TASK REQUIREMENTS - From the records below, copy the lines that include "IComparable".

RECORDS FOR THIS TASK -
------------------------

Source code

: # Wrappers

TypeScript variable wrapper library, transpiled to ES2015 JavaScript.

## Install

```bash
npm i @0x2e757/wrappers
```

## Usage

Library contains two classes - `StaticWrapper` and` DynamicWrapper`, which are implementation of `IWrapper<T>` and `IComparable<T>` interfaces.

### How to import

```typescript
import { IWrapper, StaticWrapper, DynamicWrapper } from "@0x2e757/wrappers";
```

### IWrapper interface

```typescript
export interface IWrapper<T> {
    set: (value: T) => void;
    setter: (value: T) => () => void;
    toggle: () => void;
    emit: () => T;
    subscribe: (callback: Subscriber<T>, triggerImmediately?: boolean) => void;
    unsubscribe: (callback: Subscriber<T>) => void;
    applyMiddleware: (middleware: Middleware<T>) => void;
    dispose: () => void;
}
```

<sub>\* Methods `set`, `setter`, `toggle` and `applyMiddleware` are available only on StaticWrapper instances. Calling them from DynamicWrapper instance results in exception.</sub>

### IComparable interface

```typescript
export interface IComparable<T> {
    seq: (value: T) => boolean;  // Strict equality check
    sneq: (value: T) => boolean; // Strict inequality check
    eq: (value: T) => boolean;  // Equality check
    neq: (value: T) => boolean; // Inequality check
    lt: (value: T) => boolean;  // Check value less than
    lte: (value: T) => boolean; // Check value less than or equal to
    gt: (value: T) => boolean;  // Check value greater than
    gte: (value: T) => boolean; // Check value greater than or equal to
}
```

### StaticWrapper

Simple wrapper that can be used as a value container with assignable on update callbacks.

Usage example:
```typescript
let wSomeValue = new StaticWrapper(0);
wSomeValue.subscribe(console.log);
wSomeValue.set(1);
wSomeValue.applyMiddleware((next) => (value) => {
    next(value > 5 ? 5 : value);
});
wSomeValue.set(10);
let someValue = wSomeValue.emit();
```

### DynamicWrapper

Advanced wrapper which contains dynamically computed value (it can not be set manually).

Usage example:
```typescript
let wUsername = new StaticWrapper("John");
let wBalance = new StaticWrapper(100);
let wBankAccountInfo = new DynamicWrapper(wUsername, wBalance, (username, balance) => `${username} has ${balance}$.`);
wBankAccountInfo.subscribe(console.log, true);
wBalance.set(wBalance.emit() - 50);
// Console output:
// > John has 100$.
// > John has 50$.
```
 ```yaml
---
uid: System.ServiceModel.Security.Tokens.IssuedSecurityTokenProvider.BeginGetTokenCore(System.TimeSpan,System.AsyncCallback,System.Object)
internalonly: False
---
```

------------------------

ANSWER BOX -
Library contains two classes - `StaticWrapper` and` DynamicWrapper`, which are implementation of `IWrapper<T>` and `IComparable<T>` interfaces.
### IComparable interface
export interface IComparable<T> {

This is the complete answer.